Gradient after fill_

ZeweiChu · August 3, 2018, 8:49pm

I wrote the following code:

k = topk_probs.shape[1]
positions2 = positions.clone().detach()
positions2.data.fill_(k-2)
positions2.data[target_na.data == 1] = k-1
positions2 = positions2.view(-1, 1)
target = topk_probs.gather(1, positions2)
hinge_loss = hinge_crit(target, topk_probs, 0.05)

positions2 of shape (batch_size, 1) are indices from which we want to get the values. I fill them by k-2 initially, but in the cases where target_na == 1, we set the index to be k-1. Then I gather from topk_probs, which is of shape (batch_size, k).

hinge_crit is a hinge loss I implemented myself.

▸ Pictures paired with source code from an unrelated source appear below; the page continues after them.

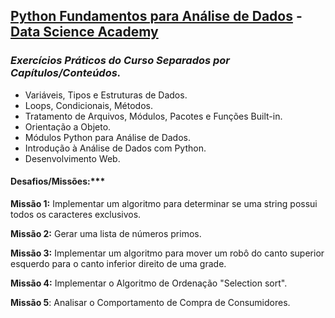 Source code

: ## [Python Fundamentos para Análise de Dados](https://www.datascienceacademy.com.br/course?courseid=python-fundamentos) - [Data Science Academy](https://www.datascienceacademy.com.br/pages/home)

### *Exercícios Práticos do Curso Separados por Capítulos/Conteúdos.*

- Variáveis, Tipos e Estruturas de Dados.
- Loops, Condicionais, Métodos.
- Tratamento de Arquivos, Módulos, Pacotes e Funções Built-in.
- Orientação a Objeto.
- Módulos Python para Análise de Dados.
- Introdução à Análise de Dados com Python.
- Desenvolvimento Web.

#### Desafios/Missões:***

**Missão 1:** Implementar um algoritmo para determinar se uma string possui todos os caracteres exclusivos.

**Missão 2:** Gerar uma lista de números primos.

**Missão 3:** Implementar um algoritmo para mover um robô do canto superior esquerdo para o canto inferior direito de uma grade.

**Missão 4:** Implementar o Algoritmo de Ordenação "Selection sort".

**Missão 5**: Analisar o Comportamento de Compra de Consumidores.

This would give me an error

RuntimeError: one of the variables needed for gradient computation has been modified by an inplace operation

I am wondering how I can avoid this error.

I tried adding

positions2 = positions2.view(-1, 1).detach()

but it still gives me the same error. I thought detach will make the variable detached from the previous computation graph and there will be no gradient any more. Did I misunderstand it?

tom · August 4, 2018, 8:42pm

If there are two options here based on a boolean criterion using torch.where to create positions2 might be a good way.

Best regards

Thomas